We’ll look at several built-in collections.

- List

- Tuple

- Set

- Dictionary

## List
Lists are the basic datatype for accessing data that is stored according to position. A list fits into the broader category of Sequence data types. A list literal is created using brackets: **[ ]**

In [1]:
new_list = ["a", "b", "c"]
new_list

['a', 'b', 'c']

You can also create a list using a function: list()

list([iterable])
- iterable (Optional) - an object that could be a sequence (string, tuples) or collection (set, dictionary) or iterator object

In [7]:
empty_list = list()
empty_list=[]

b=list('abcdefg')
b

['a', 'b', 'c', 'd', 'e', 'f', 'g']

**List indices start from 0, not 1**:

In [4]:
list1 = [5, 2, 3, 91]
print(list1[0])
print(list1[3])

5
91


Use List slicing:

**slice=list[start:stop:step]**

slice range is half-open => **stop not included**

In [6]:
x = [3, 1, 2, 5, 6, 1]
print(x[1:4])
print(x[1:5:2])

[1, 2, 5]
[1, 5]


In [7]:
# omit some of the arguments but you still need : so the interpreter know what you mean
print(x[:4])
print(x[0::2])

[3, 1, 2, 5]
[3, 2, 6]


In [8]:
# use negative step-sizes to visit items in reverse:
print(x[::-1])

[1, 6, 5, 2, 1, 3]


Removing items from a list is easy, either by value or by position:

In [9]:
#Remove() is by value. 
y = [1, 2, 3, 31, 3, 7]
y.remove(3) #Delete the first element with this value
y

[1, 2, 31, 3, 7]

In [10]:
#by position
del y[1] #Delete the *second* element in the list
y

[1, 31, 3, 7]

Therefore, a list is a **mutable** collection of items, which means a list can be changed after it is created.

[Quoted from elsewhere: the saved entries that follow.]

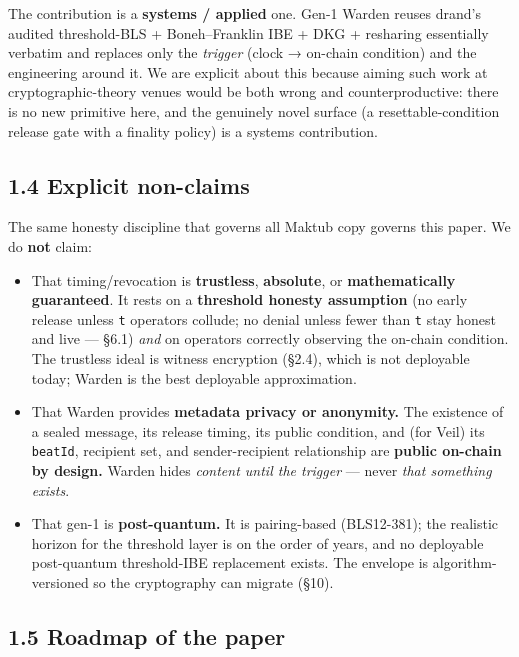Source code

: \documentclass[
  11pt,
]{article}
\providecommand{\tightlist}{%
  \setlength{\itemsep}{0pt}\setlength{\parskip}{0pt}}
\begin{document}
The contribution is a \textbf{systems / applied} one. Gen-1 Warden
reuses drand's audited threshold-BLS + Boneh--Franklin IBE + DKG +
resharing essentially verbatim and replaces only the \emph{trigger}
(clock → on-chain condition) and the engineering around it. We are
explicit about this because aiming such work at cryptographic-theory
venues would be both wrong and counterproductive: there is no new
primitive here, and the genuinely novel surface (a resettable-condition
release gate with a finality policy) is a systems contribution.

\subsection{1.4 Explicit non-claims}\label{explicit-non-claims}

The same honesty discipline that governs all Maktub copy governs this
paper. We do \textbf{not} claim:

\begin{itemize}
\tightlist
\item
  That timing/revocation is \textbf{trustless}, \textbf{absolute}, or
  \textbf{mathematically guaranteed}. It rests on a \textbf{threshold
  honesty assumption} (no early release unless \texttt{t} operators
  collude; no denial unless fewer than \texttt{t} stay honest and live
  --- §6.1) \emph{and} on operators correctly observing the on-chain
  condition. The trustless ideal is witness encryption (§2.4), which is
  not deployable today; Warden is the best deployable approximation.
\item
  That Warden provides \textbf{metadata privacy or anonymity.} The
  existence of a sealed message, its release timing, its public
  condition, and (for Veil) its \texttt{beatId}, recipient set, and
  sender-recipient relationship are \textbf{public on-chain by design.}
  Warden hides \emph{content until the trigger} --- never \emph{that
  something exists}.
\item
  That gen-1 is \textbf{post-quantum.} It is pairing-based (BLS12-381);
  the realistic horizon for the threshold layer is on the order of
  years, and no deployable post-quantum threshold-IBE replacement
  exists. The envelope is algorithm-versioned so the cryptography can
  migrate (§10).
\end{itemize}

\subsection{1.5 Roadmap of the paper}\label{roadmap-of-the-paper}
\end{document}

Many methods that operate on lists (including append(), extend(), remove(), sort(), and reverse()) perform their operations by modifying the list object in-place. 

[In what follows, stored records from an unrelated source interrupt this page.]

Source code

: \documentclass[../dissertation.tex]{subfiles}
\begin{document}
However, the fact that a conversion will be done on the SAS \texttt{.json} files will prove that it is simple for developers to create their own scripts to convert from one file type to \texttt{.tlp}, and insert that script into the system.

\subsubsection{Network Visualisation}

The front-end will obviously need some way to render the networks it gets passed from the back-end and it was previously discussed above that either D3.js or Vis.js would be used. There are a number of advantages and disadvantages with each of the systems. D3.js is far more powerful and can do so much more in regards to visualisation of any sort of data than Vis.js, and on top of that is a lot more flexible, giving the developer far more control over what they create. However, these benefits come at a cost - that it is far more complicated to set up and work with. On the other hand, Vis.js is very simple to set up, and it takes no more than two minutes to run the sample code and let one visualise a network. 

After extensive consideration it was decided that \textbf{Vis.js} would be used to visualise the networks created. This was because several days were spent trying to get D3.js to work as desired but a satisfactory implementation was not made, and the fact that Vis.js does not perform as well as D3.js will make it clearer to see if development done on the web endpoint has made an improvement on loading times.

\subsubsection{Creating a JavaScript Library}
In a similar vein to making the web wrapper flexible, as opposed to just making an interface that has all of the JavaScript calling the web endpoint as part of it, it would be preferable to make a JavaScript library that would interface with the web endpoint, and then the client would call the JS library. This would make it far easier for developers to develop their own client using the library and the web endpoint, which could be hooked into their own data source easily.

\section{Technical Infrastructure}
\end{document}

These functions **do not return a useful value**. You don’t use y = x.reverse(). No useful value is assigned to y

In [14]:
x = [1, 3, 2, 5, 4]
x.reverse()
print(x)

[4, 5, 2, 3, 1]


In [12]:
y=x.reverse()
print(y)
# there is no return value from reverse()

None


In [37]:
x.sort()
print(x)

[1, 2, 3, 4, 5, 6]


In [16]:
x.index(5) #find the index for item 1 in the list

1

In [31]:
x.append(6)
print(x)

[4, 5, 2, 3, 1, 6]


We don’t assign the results of these methods to another variable because they mutate the list object itself instead of returning a value

In [32]:
#lists can contain values of multiple types
a=[1, 2, 3]
b=['z','v','d']
c=a+b # Concatenate two lists
print(c)

[1, 2, 3, 'z', 'v', 'd']


But for lists, in real business use cases, we generally assume the list contains a single, consistent type of data

Useful list functions:
- **len()** : return the length of the list[]
- **sum()** : add the items in a list

In [40]:
a=[1, 2, 3]
len(a)

3

In [42]:
a=[1, 2, 3]
sum(a)

6

In [18]:
b=['z','v','d']
sum(b)

TypeError: unsupported operand type(s) for +: 'int' and 'str'

In [48]:
max(a)

3

In [50]:
min(b)

'd'

**use Range() to generate list**
- If we give it a single value, that’s the stop value. It creates values, x, such that 0 ≤ x < stop.
- If we give it two values, those are the start and stop values. It creates values, x, such that start ≤ x < stop.
- If we give it three values, it the third value is the step. It creates values, x = {start, start+step, start+2*step, ..., } and that x < stop.

In [51]:
range(0,6)

range(0, 6)

In [52]:
list(range(0,6))

[0, 1, 2, 3, 4, 5]

In [53]:
list(range(2, 10))

[2, 3, 4, 5, 6, 7, 8, 9]

In [54]:
list(range(1, 23, 2))

[1, 3, 5, 7, 9, 11, 13, 15, 17, 19, 21]

In [55]:
sum(range(1, 11, 2))

25

The range() object is an iterator which can produce a sequence of values.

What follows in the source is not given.